Caitlin followed his finger back to the encyclopedia and the picture of what looked like a giant insect encased in a shiny shell of armor.
“Odontotaenius disjunctus,” Whatley continued, “the familiar bessbug, native to the eastern US and Canada, but common pretty much everywhere. They’re normally wood burrowers, but the frass I examined indicates they’ve been living underground instead, likely having adapted, since the colony’s large numbers would’ve made securing enough stray logs impossible.”
“In other words,” Young Roger interrupted, “they’ve adapted to their environment.
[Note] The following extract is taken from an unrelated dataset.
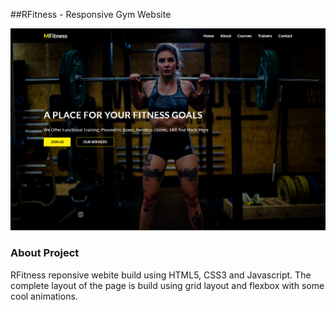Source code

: ##RFitness - Responsive Gym Website

![](img/landing-page.png)

### About Project

RFitness reponsive webite build using HTML5, CSS3 and Javascript. The complete layout of the page is build using grid layout and flexbox with some cool animations.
Very common for insect species, which explains how they managed to outlive the dinosaurs.” He looked toward the medical examiner. “You want to tell her the real fun part, Doc, or should I?”
“Patience, son,” Whatley told him. “Now, according to what I’ve been able to gather from the frass, this species crossbred with the coleoptera beetle more common in these parts.”